• _What is expected_:
Your answer should be one number: the count of lines in the data below that include "conseil".

[Opening Records shown section]

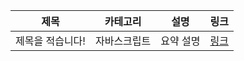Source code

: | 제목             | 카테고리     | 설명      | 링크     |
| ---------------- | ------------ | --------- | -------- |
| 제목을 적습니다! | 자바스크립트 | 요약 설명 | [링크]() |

[Closing Records shown section]
[Opening Records shown section]

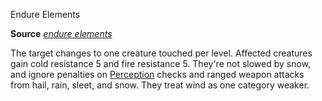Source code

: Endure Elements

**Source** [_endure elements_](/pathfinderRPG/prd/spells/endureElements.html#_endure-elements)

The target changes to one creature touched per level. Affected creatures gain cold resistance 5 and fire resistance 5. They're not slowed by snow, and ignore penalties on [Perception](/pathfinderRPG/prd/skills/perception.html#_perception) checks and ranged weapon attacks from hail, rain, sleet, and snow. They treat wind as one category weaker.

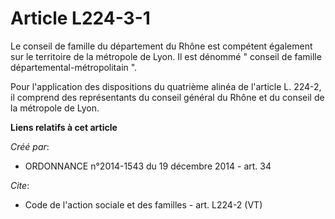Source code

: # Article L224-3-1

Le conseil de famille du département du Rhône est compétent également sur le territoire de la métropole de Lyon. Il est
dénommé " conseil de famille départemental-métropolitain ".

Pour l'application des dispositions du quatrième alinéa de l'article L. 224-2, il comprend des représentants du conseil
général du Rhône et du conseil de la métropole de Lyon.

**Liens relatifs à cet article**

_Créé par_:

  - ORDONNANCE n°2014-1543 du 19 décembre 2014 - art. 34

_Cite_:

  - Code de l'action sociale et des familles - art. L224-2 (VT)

[Closing Records shown section]
[Opening Records shown section]

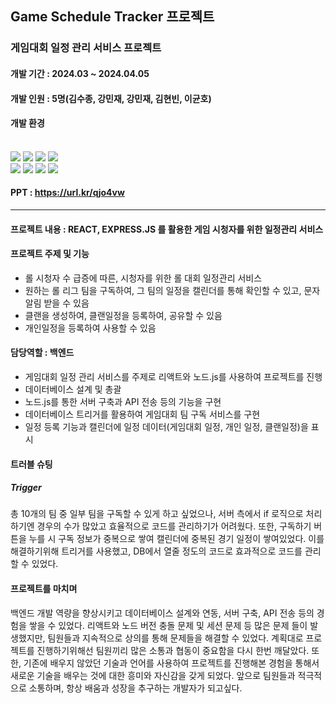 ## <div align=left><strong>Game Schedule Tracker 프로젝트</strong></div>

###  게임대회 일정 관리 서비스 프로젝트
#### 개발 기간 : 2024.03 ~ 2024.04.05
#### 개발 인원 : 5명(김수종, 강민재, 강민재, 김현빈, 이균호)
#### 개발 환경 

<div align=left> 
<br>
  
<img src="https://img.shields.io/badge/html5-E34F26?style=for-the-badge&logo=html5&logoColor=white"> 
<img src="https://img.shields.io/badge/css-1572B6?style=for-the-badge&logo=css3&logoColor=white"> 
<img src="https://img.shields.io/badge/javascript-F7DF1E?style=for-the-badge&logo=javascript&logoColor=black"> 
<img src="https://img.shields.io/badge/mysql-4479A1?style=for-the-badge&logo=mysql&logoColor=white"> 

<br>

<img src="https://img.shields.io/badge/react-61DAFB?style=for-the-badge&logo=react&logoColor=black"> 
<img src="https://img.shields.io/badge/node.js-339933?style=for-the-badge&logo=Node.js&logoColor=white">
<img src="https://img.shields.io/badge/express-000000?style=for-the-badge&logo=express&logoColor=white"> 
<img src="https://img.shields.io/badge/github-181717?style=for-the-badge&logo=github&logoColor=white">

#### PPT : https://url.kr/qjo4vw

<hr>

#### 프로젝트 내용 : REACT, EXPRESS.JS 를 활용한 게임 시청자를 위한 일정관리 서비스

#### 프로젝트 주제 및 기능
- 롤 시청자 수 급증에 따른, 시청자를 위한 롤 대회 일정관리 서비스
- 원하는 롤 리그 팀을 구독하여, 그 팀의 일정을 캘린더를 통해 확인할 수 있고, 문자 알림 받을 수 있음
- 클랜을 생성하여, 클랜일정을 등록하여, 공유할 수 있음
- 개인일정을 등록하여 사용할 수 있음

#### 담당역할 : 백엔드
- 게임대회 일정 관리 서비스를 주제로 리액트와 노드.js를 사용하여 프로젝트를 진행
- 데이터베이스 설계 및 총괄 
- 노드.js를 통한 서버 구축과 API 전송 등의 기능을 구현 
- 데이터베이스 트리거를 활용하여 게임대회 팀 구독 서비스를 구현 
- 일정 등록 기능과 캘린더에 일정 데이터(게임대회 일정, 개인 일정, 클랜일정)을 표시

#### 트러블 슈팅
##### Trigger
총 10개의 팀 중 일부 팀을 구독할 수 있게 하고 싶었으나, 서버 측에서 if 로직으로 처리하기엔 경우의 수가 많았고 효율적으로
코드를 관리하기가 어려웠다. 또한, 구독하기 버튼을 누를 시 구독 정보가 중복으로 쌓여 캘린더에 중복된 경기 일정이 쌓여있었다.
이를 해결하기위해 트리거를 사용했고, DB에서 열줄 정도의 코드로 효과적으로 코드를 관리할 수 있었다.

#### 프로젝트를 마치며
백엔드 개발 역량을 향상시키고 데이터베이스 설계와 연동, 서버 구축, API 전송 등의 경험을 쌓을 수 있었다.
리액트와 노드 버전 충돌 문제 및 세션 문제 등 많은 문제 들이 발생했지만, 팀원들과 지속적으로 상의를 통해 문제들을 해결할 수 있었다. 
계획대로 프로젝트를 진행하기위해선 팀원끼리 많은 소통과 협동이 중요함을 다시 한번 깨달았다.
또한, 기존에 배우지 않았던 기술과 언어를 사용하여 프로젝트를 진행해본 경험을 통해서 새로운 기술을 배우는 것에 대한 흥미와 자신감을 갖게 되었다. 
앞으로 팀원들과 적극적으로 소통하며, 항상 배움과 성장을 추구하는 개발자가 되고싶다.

[Closing Records shown section]

• _Completed task_:
4